**ASSIGNED TASK:** The response must contain every line of the records that follow, duplicated exactly.

[Stored data]
==================================================

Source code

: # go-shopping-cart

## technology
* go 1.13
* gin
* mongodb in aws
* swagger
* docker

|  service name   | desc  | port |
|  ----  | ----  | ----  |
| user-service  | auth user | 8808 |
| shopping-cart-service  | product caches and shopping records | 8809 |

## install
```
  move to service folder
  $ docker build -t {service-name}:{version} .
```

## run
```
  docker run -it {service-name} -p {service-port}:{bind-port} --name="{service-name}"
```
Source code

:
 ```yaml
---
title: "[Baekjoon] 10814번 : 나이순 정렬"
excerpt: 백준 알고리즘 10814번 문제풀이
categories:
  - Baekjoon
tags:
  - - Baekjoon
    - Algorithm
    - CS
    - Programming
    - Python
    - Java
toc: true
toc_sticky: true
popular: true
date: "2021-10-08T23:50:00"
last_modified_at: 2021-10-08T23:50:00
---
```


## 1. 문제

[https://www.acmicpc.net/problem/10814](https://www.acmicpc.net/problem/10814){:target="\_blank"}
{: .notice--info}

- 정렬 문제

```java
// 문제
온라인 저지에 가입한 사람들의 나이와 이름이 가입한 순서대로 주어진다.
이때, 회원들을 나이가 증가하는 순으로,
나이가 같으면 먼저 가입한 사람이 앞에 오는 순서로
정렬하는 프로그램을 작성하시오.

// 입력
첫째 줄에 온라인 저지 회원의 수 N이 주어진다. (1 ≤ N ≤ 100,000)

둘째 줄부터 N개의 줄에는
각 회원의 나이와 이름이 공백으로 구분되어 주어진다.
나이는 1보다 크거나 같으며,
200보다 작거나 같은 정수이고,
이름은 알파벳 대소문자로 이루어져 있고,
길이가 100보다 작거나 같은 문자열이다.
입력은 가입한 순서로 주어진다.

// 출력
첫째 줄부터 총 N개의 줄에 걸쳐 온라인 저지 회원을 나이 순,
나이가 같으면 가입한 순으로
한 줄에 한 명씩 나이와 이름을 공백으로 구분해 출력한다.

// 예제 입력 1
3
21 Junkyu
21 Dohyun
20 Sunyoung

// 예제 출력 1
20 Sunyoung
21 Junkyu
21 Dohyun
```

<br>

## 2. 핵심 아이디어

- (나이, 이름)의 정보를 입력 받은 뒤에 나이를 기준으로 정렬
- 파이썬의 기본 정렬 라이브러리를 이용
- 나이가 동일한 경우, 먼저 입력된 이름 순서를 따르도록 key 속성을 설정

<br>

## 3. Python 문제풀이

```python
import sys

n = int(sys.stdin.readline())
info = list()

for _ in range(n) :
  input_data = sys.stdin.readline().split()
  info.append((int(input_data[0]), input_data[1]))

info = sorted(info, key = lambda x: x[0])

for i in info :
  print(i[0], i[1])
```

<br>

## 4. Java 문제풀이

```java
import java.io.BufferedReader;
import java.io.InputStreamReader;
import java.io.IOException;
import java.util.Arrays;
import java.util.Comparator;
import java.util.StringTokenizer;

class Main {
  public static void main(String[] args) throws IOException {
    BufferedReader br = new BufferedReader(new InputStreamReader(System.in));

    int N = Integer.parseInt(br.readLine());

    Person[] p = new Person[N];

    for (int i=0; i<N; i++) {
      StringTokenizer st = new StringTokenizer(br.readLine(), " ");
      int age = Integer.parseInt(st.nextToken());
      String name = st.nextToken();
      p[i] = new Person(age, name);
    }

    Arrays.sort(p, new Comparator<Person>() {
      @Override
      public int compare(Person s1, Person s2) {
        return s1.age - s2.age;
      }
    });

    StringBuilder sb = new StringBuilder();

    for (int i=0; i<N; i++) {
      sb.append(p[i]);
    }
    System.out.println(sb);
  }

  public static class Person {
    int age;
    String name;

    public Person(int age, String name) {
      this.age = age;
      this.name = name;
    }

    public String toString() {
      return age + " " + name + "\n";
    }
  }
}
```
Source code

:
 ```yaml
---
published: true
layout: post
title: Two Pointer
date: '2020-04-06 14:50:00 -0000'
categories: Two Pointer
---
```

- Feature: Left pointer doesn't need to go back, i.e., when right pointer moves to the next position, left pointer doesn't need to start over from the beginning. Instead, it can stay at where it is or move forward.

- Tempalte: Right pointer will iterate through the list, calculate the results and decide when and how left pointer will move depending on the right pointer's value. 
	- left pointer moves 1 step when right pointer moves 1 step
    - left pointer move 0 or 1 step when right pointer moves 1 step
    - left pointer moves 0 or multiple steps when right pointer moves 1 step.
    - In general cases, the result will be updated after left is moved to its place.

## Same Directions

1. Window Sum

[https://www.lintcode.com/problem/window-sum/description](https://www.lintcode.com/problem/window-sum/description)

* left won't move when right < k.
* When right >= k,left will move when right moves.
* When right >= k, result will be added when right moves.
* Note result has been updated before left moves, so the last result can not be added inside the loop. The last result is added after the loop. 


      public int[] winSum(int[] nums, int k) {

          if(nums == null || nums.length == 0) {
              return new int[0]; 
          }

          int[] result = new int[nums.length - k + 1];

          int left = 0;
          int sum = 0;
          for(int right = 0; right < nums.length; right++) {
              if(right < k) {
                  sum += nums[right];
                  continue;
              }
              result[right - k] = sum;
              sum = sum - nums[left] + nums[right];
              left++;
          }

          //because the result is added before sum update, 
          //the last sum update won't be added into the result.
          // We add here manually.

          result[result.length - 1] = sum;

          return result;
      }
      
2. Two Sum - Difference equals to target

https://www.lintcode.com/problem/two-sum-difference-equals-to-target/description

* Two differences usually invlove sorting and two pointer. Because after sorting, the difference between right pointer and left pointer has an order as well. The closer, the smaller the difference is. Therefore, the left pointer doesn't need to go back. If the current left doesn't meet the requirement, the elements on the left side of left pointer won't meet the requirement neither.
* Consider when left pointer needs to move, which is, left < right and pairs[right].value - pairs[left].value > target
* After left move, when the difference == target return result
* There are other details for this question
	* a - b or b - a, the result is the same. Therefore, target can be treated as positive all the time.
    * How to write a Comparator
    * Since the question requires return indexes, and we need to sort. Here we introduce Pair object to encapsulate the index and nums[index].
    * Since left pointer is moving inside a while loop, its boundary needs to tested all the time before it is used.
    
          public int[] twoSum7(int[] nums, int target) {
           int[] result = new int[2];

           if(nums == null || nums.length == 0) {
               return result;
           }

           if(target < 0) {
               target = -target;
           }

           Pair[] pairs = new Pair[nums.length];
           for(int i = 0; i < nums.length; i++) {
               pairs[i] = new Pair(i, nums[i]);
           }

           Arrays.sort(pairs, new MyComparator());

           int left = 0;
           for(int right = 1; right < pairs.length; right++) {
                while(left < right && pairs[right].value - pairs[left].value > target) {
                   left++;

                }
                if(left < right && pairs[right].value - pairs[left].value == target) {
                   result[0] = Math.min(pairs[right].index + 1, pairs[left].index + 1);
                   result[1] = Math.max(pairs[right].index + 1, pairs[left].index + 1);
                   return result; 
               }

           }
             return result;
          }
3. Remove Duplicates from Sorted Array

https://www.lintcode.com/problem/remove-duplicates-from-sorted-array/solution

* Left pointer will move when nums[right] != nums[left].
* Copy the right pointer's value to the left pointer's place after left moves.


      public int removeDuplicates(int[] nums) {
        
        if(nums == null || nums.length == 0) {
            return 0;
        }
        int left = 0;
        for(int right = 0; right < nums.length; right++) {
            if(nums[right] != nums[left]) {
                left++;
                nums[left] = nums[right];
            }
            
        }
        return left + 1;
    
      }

==================================================

**SOLVED EXERCISE:**
Source code

: # go-shopping-cart

## technology
* go 1.13
* gin
* mongodb in aws
* swagger
* docker

|  service name   | desc  | port |
|  ----  | ----  | ----  |
| user-service  | auth user | 8808 |
| shopping-cart-service  | product caches and shopping records | 8809 |

## install
```
  move to service folder
  $ docker build -t {service-name}:{version} .
```

## run
```
  docker run -it {service-name} -p {service-port}:{bind-port} --name="{service-name}"
```
Source code

:
 ```yaml
---
title: "[Baekjoon] 10814번 : 나이순 정렬"
excerpt: 백준 알고리즘 10814번 문제풀이
categories:
  - Baekjoon
tags:
  - - Baekjoon
    - Algorithm
    - CS
    - Programming
    - Python
    - Java
toc: true
toc_sticky: true
popular: true
date: "2021-10-08T23:50:00"
last_modified_at: 2021-10-08T23:50:00
---
```


## 1. 문제

[https://www.acmicpc.net/problem/10814](https://www.acmicpc.net/problem/10814){:target="\_blank"}
{: .notice--info}

- 정렬 문제

```java
// 문제
온라인 저지에 가입한 사람들의 나이와 이름이 가입한 순서대로 주어진다.
이때, 회원들을 나이가 증가하는 순으로,
나이가 같으면 먼저 가입한 사람이 앞에 오는 순서로
정렬하는 프로그램을 작성하시오.

// 입력
첫째 줄에 온라인 저지 회원의 수 N이 주어진다. (1 ≤ N ≤ 100,000)

둘째 줄부터 N개의 줄에는
각 회원의 나이와 이름이 공백으로 구분되어 주어진다.
나이는 1보다 크거나 같으며,
200보다 작거나 같은 정수이고,
이름은 알파벳 대소문자로 이루어져 있고,
길이가 100보다 작거나 같은 문자열이다.
입력은 가입한 순서로 주어진다.

// 출력
첫째 줄부터 총 N개의 줄에 걸쳐 온라인 저지 회원을 나이 순,
나이가 같으면 가입한 순으로
한 줄에 한 명씩 나이와 이름을 공백으로 구분해 출력한다.

// 예제 입력 1
3
21 Junkyu
21 Dohyun
20 Sunyoung

// 예제 출력 1
20 Sunyoung
21 Junkyu
21 Dohyun
```

<br>

## 2. 핵심 아이디어

- (나이, 이름)의 정보를 입력 받은 뒤에 나이를 기준으로 정렬
- 파이썬의 기본 정렬 라이브러리를 이용
- 나이가 동일한 경우, 먼저 입력된 이름 순서를 따르도록 key 속성을 설정

<br>

## 3. Python 문제풀이

```python
import sys

n = int(sys.stdin.readline())
info = list()

for _ in range(n) :
  input_data = sys.stdin.readline().split()
  info.append((int(input_data[0]), input_data[1]))

info = sorted(info, key = lambda x: x[0])

for i in info :
  print(i[0], i[1])
```

<br>

## 4. Java 문제풀이

```java
import java.io.BufferedReader;
import java.io.InputStreamReader;
import java.io.IOException;
import java.util.Arrays;
import java.util.Comparator;
import java.util.StringTokenizer;

class Main {
  public static void main(String[] args) throws IOException {
    BufferedReader br = new BufferedReader(new InputStreamReader(System.in));

    int N = Integer.parseInt(br.readLine());

    Person[] p = new Person[N];

    for (int i=0; i<N; i++) {
      StringTokenizer st = new StringTokenizer(br.readLine(), " ");
      int age = Integer.parseInt(st.nextToken());
      String name = st.nextToken();
      p[i] = new Person(age, name);
    }

    Arrays.sort(p, new Comparator<Person>() {
      @Override
      public int compare(Person s1, Person s2) {
        return s1.age - s2.age;
      }
    });

    StringBuilder sb = new StringBuilder();

    for (int i=0; i<N; i++) {
      sb.append(p[i]);
    }
    System.out.println(sb);
  }

  public static class Person {
    int age;
    String name;

    public Person(int age, String name) {
      this.age = age;
      this.name = name;
    }

    public String toString() {
      return age + " " + name + "\n";
    }
  }
}
```
Source code

:
 ```yaml
---
published: true
layout: post
title: Two Pointer
date: '2020-04-06 14:50:00 -0000'
categories: Two Pointer
---
```

- Feature: Left pointer doesn't need to go back, i.e., when right pointer moves to the next position, left pointer doesn't need to start over from the beginning. Instead, it can stay at where it is or move forward.

- Tempalte: Right pointer will iterate through the list, calculate the results and decide when and how left pointer will move depending on the right pointer's value. 
	- left pointer moves 1 step when right pointer moves 1 step
    - left pointer move 0 or 1 step when right pointer moves 1 step
    - left pointer moves 0 or multiple steps when right pointer moves 1 step.
    - In general cases, the result will be updated after left is moved to its place.

## Same Directions

1. Window Sum

[https://www.lintcode.com/problem/window-sum/description](https://www.lintcode.com/problem/window-sum/description)

* left won't move when right < k.
* When right >= k,left will move when right moves.
* When right >= k, result will be added when right moves.
* Note result has been updated before left moves, so the last result can not be added inside the loop. The last result is added after the loop. 


      public int[] winSum(int[] nums, int k) {

          if(nums == null || nums.length == 0) {
              return new int[0]; 
          }

          int[] result = new int[nums.length - k + 1];

          int left = 0;
          int sum = 0;
          for(int right = 0; right < nums.length; right++) {
              if(right < k) {
                  sum += nums[right];
                  continue;
              }
              result[right - k] = sum;
              sum = sum - nums[left] + nums[right];
              left++;
          }

          //because the result is added before sum update, 
          //the last sum update won't be added into the result.
          // We add here manually.

          result[result.length - 1] = sum;

          return result;
      }
      
2. Two Sum - Difference equals to target

https://www.lintcode.com/problem/two-sum-difference-equals-to-target/description

* Two differences usually invlove sorting and two pointer. Because after sorting, the difference between right pointer and left pointer has an order as well. The closer, the smaller the difference is. Therefore, the left pointer doesn't need to go back. If the current left doesn't meet the requirement, the elements on the left side of left pointer won't meet the requirement neither.
* Consider when left pointer needs to move, which is, left < right and pairs[right].value - pairs[left].value > target
* After left move, when the difference == target return result
* There are other details for this question
	* a - b or b - a, the result is the same. Therefore, target can be treated as positive all the time.
    * How to write a Comparator
    * Since the question requires return indexes, and we need to sort. Here we introduce Pair object to encapsulate the index and nums[index].
    * Since left pointer is moving inside a while loop, its boundary needs to tested all the time before it is used.
    
          public int[] twoSum7(int[] nums, int target) {
           int[] result = new int[2];

           if(nums == null || nums.length == 0) {
               return result;
           }

           if(target < 0) {
               target = -target;
           }

           Pair[] pairs = new Pair[nums.length];
           for(int i = 0; i < nums.length; i++) {
               pairs[i] = new Pair(i, nums[i]);
           }

           Arrays.sort(pairs, new MyComparator());

           int left = 0;
           for(int right = 1; right < pairs.length; right++) {
                while(left < right && pairs[right].value - pairs[left].value > target) {
                   left++;

                }
                if(left < right && pairs[right].value - pairs[left].value == target) {
                   result[0] = Math.min(pairs[right].index + 1, pairs[left].index + 1);
                   result[1] = Math.max(pairs[right].index + 1, pairs[left].index + 1);
                   return result; 
               }

           }
             return result;
          }
3. Remove Duplicates from Sorted Array

https://www.lintcode.com/problem/remove-duplicates-from-sorted-array/solution

* Left pointer will move when nums[right] != nums[left].
* Copy the right pointer's value to the left pointer's place after left moves.


      public int removeDuplicates(int[] nums) {
        
        if(nums == null || nums.length == 0) {
            return 0;
        }
        int left = 0;
        for(int right = 0; right < nums.length; right++) {
            if(nums[right] != nums[left]) {
                left++;
                nums[left] = nums[right];
            }
            
        }
        return left + 1;
    
      }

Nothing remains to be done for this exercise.